28 USC Sec. 1292 01/02/01
TITLE 28 - JUDICIARY AND JUDICIAL PROCEDURE
PART IV - JURISDICTION AND VENUE
CHAPTER 83 - COURTS OF APPEALS
Sec. 1292. Interlocutory decisions
(a) Except as provided in subsections (c) and (d) of
this section, the courts of appeals shall have jurisdiction of appeals from:
(1) Interlocutory orders of the district courts of the United States, the United States District Court for the District of the Canal Zone, the District Court of Guam, and the District Court of the Virgin Islands, or of the judges thereof, granting, continuing, modifying, refusing or dissolving injunctions, or refusing to dissolve or modify injunctions, except where a direct review may be had in the Supreme Court;
(2) Interlocutory orders appointing receivers, or refusing orders to wind up receiverships or to take steps to accomplish the purposes thereof, such as directing sales or other disposals of property;
(3) Interlocutory decrees of such district courts or the judges thereof determining the rights and liabilities of the parties to admiralty cases in which appeals from final decrees are allowed.
(b) When a district judge, in making in a civil action an order not otherwise appealable under this section, shall be of the opinion that such order involves a controlling question of law as to which there is substantial ground for difference of opinion and that an immediate appeal from the order may materially advance the ultimate termination of the litigation, he shall so state in writing in such order. The Court of Appeals which would have jurisdiction of an appeal of such action may thereupon, in its discretion, permit an appeal to be taken from such order, if application is made to it within ten days after the entry of the order: Provided, however, That application for an appeal hereunder shall not stay proceedings in the district court unless the district judge or the Court of Appeals or a judge thereof shall so order.
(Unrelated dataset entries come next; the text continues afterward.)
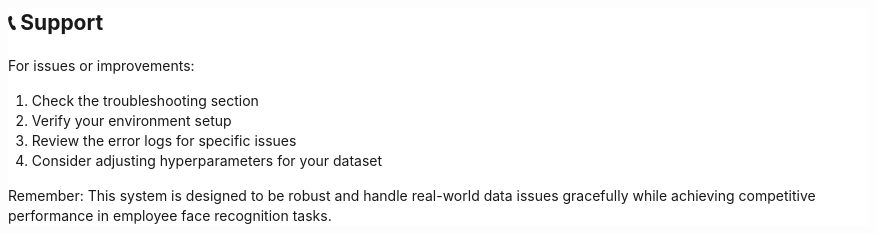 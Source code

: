 
## 📞 Support

For issues or improvements:
1. Check the troubleshooting section
2. Verify your environment setup
3. Review the error logs for specific issues
4. Consider adjusting hyperparameters for your dataset

Remember: This system is designed to be robust and handle real-world data issues gracefully while achieving competitive performance in employee face recognition tasks.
(c) The United States Court of Appeals for the Federal Circuit shall have exclusive jurisdiction -
(1) of an appeal from an interlocutory order or decree described in subsection (a) or (b) of this section in any case over which the court would have jurisdiction of an appeal under section 1295 of this title; and
(2) of an appeal from a judgment in a civil action for patent infringement which would otherwise be appealable to the United States Court of Appeals for the Federal Circuit and is final except for an accounting.
(d)
(1) When the chief judge of the Court of International Trade issues an order under the provisions of section 256(b) of this title, or when any judge of the Court of International Trade, in issuing any other interlocutory order, includes in the order a statement that a controlling question of law is involved with respect to which there is a substantial ground for difference of opinion and that an immediate appeal from that order may materially advance the ultimate termination of the litigation, the United States Court of Appeals for the Federal Circuit may, in its discretion, permit an appeal to be taken from such order, if application is made to that Court within ten days after the entry of such order.
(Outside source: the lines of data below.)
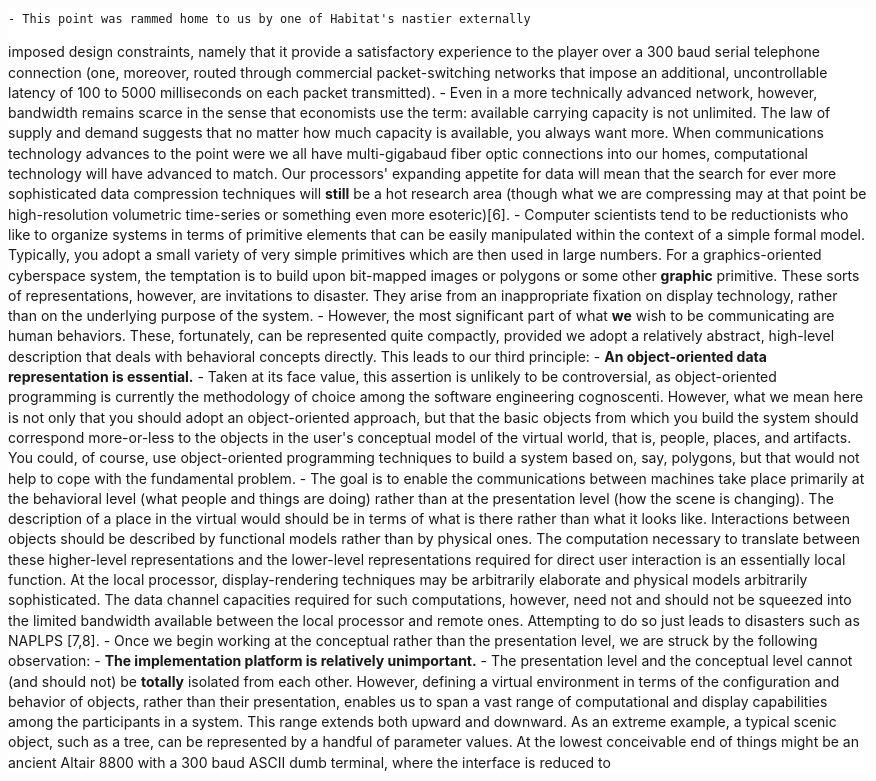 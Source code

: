     - This point was rammed home to us by one of Habitat's nastier externally
imposed design constraints, namely that it provide a satisfactory experience
to the player over a 300 baud serial telephone connection (one, moreover,
routed through commercial packet-switching networks that impose an additional,
uncontrollable latency of 100 to 5000 milliseconds on each packet transmitted).
    - Even in a more technically advanced network, however, bandwidth remains
scarce in the sense that economists use the term: available carrying capacity
is not unlimited. The law of supply and demand suggests that no matter
how much capacity is available, you always want more. When communications
technology advances to the point were we all have multi-gigabaud fiber
optic connections into our homes, computational technology will have advanced
to match. Our processors' expanding appetite for data will mean that the
search for ever more sophisticated data compression techniques will __still__
be a hot research area (though what we are compressing may at that point
be high-resolution volumetric time-series or something even more esoteric)[6].
    - Computer scientists tend to be reductionists who like to organize systems
in terms of primitive elements that can be easily manipulated within the
context of a simple formal model. Typically, you adopt a small variety
of very simple primitives which are then used in large numbers. For a graphics-oriented
cyberspace system, the temptation is to build upon bit-mapped images or
polygons or some other __graphic__ primitive. These sorts of representations,
however, are invitations to disaster. They arise from an inappropriate
fixation on display technology, rather than on the underlying purpose of
the system.
    - However, the most significant part of what __we__ wish to be communicating
are human behaviors. These, fortunately, can be represented quite compactly,
provided we adopt a relatively abstract, high-level description that deals
with behavioral concepts directly. This leads to our third principle:
    - **An object-oriented data representation is essential.**
    - Taken at its face value, this assertion is unlikely to be controversial,
as object-oriented programming is currently the methodology of choice among
the software engineering cognoscenti. However, what we mean here is not
only that you should adopt an object-oriented approach, but that the basic
objects from which you build the system should correspond more-or-less
to the objects in the user's conceptual model of the virtual world, that
is, people, places, and artifacts. You could, of course, use object-oriented
programming techniques to build a system based on, say, polygons, but that
would not help to cope with the fundamental problem.
    - The goal is to enable the communications between machines take place
primarily at the behavioral level (what people and things are doing) rather
than at the presentation level (how the scene is changing). The description
of a place in the virtual would should be in terms of what is there rather
than what it looks like. Interactions between objects should be described
by functional models rather than by physical ones. The computation necessary
to translate between these higher-level representations and the lower-level
representations required for direct user interaction is an essentially
local function. At the local processor, display-rendering techniques may
be arbitrarily elaborate and physical models arbitrarily sophisticated.
The data channel capacities required for such computations, however, need
not and should not be squeezed into the limited bandwidth available between
the local processor and remote ones. Attempting to do so just leads to
disasters such as NAPLPS [7,8].
    - Once we begin working at the conceptual rather than the presentation
level, we are struck by the following observation:
    - **The implementation platform is relatively unimportant.**
    - The presentation level and the conceptual level cannot (and should not)
be __totally__ isolated from each other. However, defining a virtual
environment in terms of the configuration and behavior of objects, rather
than their presentation, enables us to span a vast range of computational
and display capabilities among the participants in a system. This range
extends both upward and downward. As an extreme example, a typical scenic
object, such as a tree, can be represented by a handful of parameter values.
At the lowest conceivable end of things might be an ancient Altair 8800
with a 300 baud ASCII dumb terminal, where the interface is reduced to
(2) When the chief judge of the United States Court of Federal Claims issues an order under section 798(b) of this title, or when any judge of the United States Court of Federal Claims, in issuing an interlocutory order, includes in the order a statement that a controlling question of law is involved with respect to which there is a substantial ground for difference of opinion and that an immediate appeal from that order may materially advance the ultimate termination of the litigation, the United States Court of Appeals for the Federal Circuit may, in its discretion, permit an appeal to be taken from such order, if application is made to that Court within ten days after the entry of such order.
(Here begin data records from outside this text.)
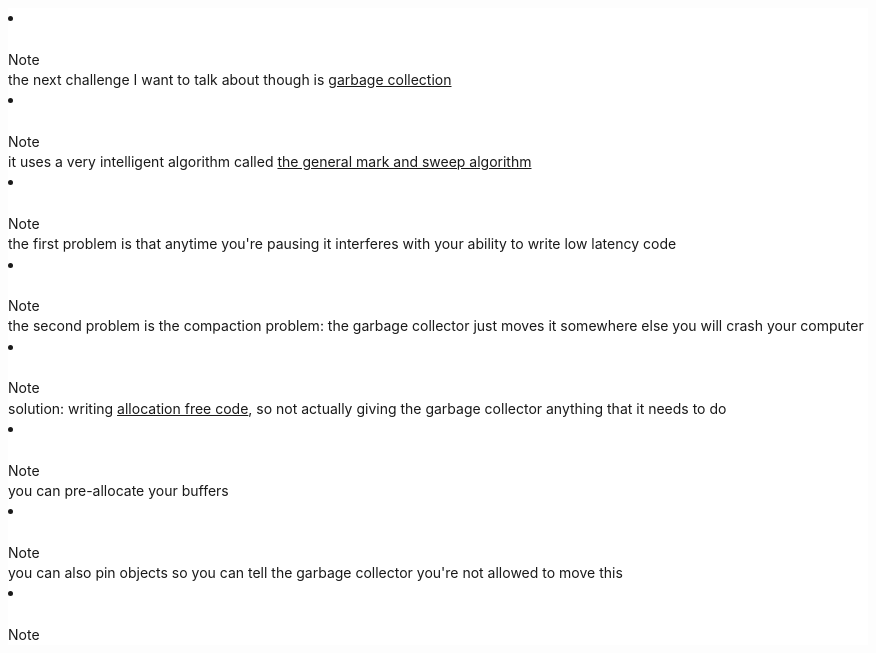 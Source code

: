 </div></div></span></li><li><span><div data-callout-metadata="" data-callout-fold="" data-callout="note" class="callout node-insert-event drop-shadow"><div class="callout-title"><div class="callout-icon"><svg width="16" height="16"></svg></div><div class="callout-title-inner">Note</div></div><div class="callout-content">
the next challenge I want to talk about though is <a data-href="garbage collection" href="garbage collection" class="internal-link data-link-icon data-link-icon-after data-link-text" target="_blank" rel="noopener" data-link-tags="#concept/SRE" data-link-status="stored" data-link-path="Concepts/garbage collection.md" style="--data-link-tags: #concept/SRE; --data-link-status: stored; --data-link-path: Concepts/garbage collection.md;">garbage collection</a>
</div></div></span></li><li><span><div data-callout-metadata="" data-callout-fold="" data-callout="note" class="callout node-insert-event drop-shadow"><div class="callout-title"><div class="callout-icon"><svg width="16" height="16"></svg></div><div class="callout-title-inner">Note</div></div><div class="callout-content">
it uses a very intelligent algorithm called <a data-href="the general mark and sweep algorithm" href="the general mark and sweep algorithm" class="internal-link data-link-icon data-link-icon-after data-link-text" target="_blank" rel="noopener" data-link-tags="#concept/SRE" data-link-status="planted" data-link-path="Concepts/the general mark and sweep algorithm.md" style="--data-link-tags: #concept/SRE; --data-link-status: planted; --data-link-path: Concepts/the general mark and sweep algorithm.md;">the general mark and sweep algorithm</a> 
</div></div></span></li><li><span><div data-callout-metadata="" data-callout-fold="" data-callout="note" class="callout node-insert-event drop-shadow"><div class="callout-title"><div class="callout-icon"><svg width="16" height="16"></svg></div><div class="callout-title-inner">Note</div></div><div class="callout-content">
the first problem is that anytime you're pausing it interferes with your ability to write low latency code 
</div></div></span></li><li><span><div data-callout-metadata="" data-callout-fold="" data-callout="note" class="callout node-insert-event drop-shadow"><div class="callout-title"><div class="callout-icon"><svg width="16" height="16"></svg></div><div class="callout-title-inner">Note</div></div><div class="callout-content">
the second problem is the compaction problem: the garbage collector just moves it somewhere else you will crash your computer
</div></div></span></li><li><span><div data-callout-metadata="" data-callout-fold="" data-callout="note" class="callout node-insert-event drop-shadow"><div class="callout-title"><div class="callout-icon"><svg width="16" height="16"></svg></div><div class="callout-title-inner">Note</div></div><div class="callout-content">
solution: writing <a data-href="allocation free code" href="allocation free code" class="internal-link data-link-icon data-link-icon-after data-link-text" target="_blank" rel="noopener" data-link-tags="#concept/SRE" data-link-status="stored" data-link-path="Concepts/allocation free code.md" style="--data-link-tags: #concept/SRE; --data-link-status: stored; --data-link-path: Concepts/allocation free code.md;">allocation free code</a>, so not actually  giving the garbage collector anything that it needs to do
</div></div></span></li><li><span><div data-callout-metadata="" data-callout-fold="" data-callout="note" class="callout node-insert-event drop-shadow"><div class="callout-title"><div class="callout-icon"><svg width="16" height="16"></svg></div><div class="callout-title-inner">Note</div></div><div class="callout-content">
you can pre-allocate your buffers 
</div></div></span></li><li><span><div data-callout-metadata="" data-callout-fold="" data-callout="note" class="callout node-insert-event drop-shadow"><div class="callout-title"><div class="callout-icon"><svg width="16" height="16"></svg></div><div class="callout-title-inner">Note</div></div><div class="callout-content">
you can also pin  objects so you can tell the garbage collector you're not allowed to move this
</div></div></span></li><li><span><div data-callout-metadata="" data-callout-fold="" data-callout="note" class="callout node-insert-event drop-shadow"><div class="callout-title"><div class="callout-icon"><svg width="16" height="16"></svg></div><div class="callout-title-inner">Note</div></div><div class="callout-content">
(3) Neither the application for nor the granting of an appeal under this subsection shall stay proceedings in the Court of International Trade or in the Court of Federal Claims, as the case may be, unless a stay is ordered by a judge of the Court of International Trade or of the Court of Federal Claims or by the United States Court of Appeals for the Federal Circuit or a judge of that court.
(4)(A) The United States Court of Appeals for the Federal Circuit shall have exclusive jurisdiction of an appeal from an interlocutory order of a district court of the United States, the District Court of Guam, the District Court of the Virgin Islands, or the District Court for the Northern Mariana Islands, granting or denying, in whole or in part, a motion to transfer an action to the United States Court of Federal Claims under section 1631 of this title.
(B) When a motion to transfer an action to the Court of Federal Claims is filed in a district court, no further proceedings shall be taken in the district court until 60 days after the court has ruled upon the motion. If an appeal is taken from the district court's grant or denial of the motion, proceedings shall be further stayed until the appeal has been decided by the Court of Appeals for the Federal Circuit. The stay of proceedings in the district court shall not bar the granting of preliminary or injunctive relief, where appropriate and where expedition is reasonably necessary. However, during the period in which proceedings are stayed as provided in this subparagraph, no transfer to the Court of Federal Claims pursuant to the motion shall be carried out.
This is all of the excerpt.